Конечно, такой вклад он мог бы внести в биологию, но там он доверил работу Лысенко, этому честному энергичному человеку из народа. Да и больше была заманчива для Сталина математика или хотя бы физика. Все Основоположники бесстрашно пробовали свои силы в этих науках. Просто завидно читать бойкие рассуждения Энгельса о ноле или о минус единице, возведенной в квадрат. Восхищала Сталина и та решительность Ленина, с которой он, юрист, пошел в дебри физики, и там, на месте, распушил ученых, доказал, что материя не может превращаться ни в какую энергию.
Сталин же, сколько ни перелистывал учебник “Алгебры” Киселева и ”Физику” Соколова для старших классов, – никак не мог набрести ни на какой счастливый толчок. Такую счастливую мысль – правда, совсем в другой области, в языкознании, ему подал недавний случай с тбилисским профессором Чикобавой. Этого Чикобаву Сталин смутно помнил, как всех сколько-нибудь выдающихся грузинов: он был посетителем дома Игнатошвили-сына, тбилисского адвоката, меньшевика, и сам фрондер, уже не мыслимый нигде, кроме Грузии. В последней статье, доживи до того почтенного возраста и до того скептического состояния ума, когда начинаешь мало считаться с земным, Чикобава умудрился написать, по видимости, антимарксистскую ересь, что язык – никакая не надстройка, а просто себе язык и что будто бы существует язык не буржуазный и пролетарский, а просто национальный язык. И открыто осмелился посягнуть на имя самого Марра. Так как и тот и другой были грузинами, то отклик последовал в грузинском же университетском вестнике, серенький непереплетенный номер которого с грузинской вязью лежал сейчас перед Сталиным. Несколько лингвистов-марксистов-марристов обрушились на наглеца с обвинениями, после которых тому оставалось только ожидать ночного стука МГБ. Уже намекнуто было, что Чикобава – агент американского империализма.

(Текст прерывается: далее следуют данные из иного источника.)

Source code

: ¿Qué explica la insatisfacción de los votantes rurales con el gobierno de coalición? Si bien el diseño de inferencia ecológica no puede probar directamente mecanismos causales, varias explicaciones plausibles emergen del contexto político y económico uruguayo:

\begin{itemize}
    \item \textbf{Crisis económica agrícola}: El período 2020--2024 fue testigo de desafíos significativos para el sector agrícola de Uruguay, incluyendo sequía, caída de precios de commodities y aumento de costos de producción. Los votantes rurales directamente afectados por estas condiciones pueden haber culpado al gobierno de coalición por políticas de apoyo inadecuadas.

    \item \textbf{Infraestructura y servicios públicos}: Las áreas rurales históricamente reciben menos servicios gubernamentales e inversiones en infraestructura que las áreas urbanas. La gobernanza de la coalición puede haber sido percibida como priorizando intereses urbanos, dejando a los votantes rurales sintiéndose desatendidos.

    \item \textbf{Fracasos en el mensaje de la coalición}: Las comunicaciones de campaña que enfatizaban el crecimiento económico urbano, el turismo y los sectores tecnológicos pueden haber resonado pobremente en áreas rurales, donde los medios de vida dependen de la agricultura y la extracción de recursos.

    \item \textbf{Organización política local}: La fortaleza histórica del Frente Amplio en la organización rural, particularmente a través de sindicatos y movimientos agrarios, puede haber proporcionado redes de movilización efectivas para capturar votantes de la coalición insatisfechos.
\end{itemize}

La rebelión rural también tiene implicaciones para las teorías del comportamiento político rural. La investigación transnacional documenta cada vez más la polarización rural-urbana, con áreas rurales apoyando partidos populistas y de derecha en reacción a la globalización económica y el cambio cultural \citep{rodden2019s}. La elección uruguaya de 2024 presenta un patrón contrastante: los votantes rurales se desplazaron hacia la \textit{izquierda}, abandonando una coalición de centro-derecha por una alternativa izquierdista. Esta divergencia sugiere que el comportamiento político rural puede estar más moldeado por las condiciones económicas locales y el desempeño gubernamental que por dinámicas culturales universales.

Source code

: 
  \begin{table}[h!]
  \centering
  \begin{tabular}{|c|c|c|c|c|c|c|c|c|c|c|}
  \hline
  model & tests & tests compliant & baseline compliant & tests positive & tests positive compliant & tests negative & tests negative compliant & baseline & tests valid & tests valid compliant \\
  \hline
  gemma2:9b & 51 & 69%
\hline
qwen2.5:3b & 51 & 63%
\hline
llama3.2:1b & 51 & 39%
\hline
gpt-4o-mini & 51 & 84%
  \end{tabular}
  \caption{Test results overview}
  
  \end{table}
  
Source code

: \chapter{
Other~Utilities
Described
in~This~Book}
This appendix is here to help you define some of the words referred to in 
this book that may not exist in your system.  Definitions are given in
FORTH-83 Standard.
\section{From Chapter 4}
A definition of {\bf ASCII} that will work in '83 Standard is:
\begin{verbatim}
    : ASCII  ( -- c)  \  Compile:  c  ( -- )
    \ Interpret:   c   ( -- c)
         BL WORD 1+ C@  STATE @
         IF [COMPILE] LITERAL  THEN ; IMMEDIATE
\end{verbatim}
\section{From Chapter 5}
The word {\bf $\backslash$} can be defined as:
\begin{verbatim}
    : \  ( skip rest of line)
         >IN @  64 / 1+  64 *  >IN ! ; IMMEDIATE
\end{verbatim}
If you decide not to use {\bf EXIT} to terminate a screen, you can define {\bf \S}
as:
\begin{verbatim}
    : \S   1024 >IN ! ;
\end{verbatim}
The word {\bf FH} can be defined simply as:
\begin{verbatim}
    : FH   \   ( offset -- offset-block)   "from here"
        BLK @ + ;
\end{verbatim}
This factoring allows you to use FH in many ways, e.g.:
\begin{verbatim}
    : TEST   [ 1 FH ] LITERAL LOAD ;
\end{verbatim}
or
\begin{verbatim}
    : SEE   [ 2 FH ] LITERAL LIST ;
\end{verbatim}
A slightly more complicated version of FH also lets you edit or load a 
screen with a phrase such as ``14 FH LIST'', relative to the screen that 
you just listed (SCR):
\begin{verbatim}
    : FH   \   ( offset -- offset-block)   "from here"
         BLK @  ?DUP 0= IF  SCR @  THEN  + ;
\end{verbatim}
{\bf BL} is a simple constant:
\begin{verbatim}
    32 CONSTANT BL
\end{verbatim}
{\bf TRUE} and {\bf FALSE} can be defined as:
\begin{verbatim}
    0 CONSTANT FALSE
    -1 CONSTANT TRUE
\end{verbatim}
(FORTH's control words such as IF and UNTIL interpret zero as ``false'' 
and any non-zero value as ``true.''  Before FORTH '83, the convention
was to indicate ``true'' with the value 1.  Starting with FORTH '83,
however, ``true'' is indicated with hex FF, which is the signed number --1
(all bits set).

И ничто не спасло бы Чикобаву, если бы Сталин не снял трубку и не оставил его жить. Его он оставил жить, а простеньким провинциальным мыслям Чикобавы решил дать бессмертное изложение и гениальное развитие.
Правда, звучней было бы опровергнуть, например, контрреволюционную теорию относительности или волновую механику. Но за государственными делами просто нет на это времени. Языкознание же все-таки рядом с грамматикой, а грамматика по трудности всегда казалась Сталину рядом с математикой.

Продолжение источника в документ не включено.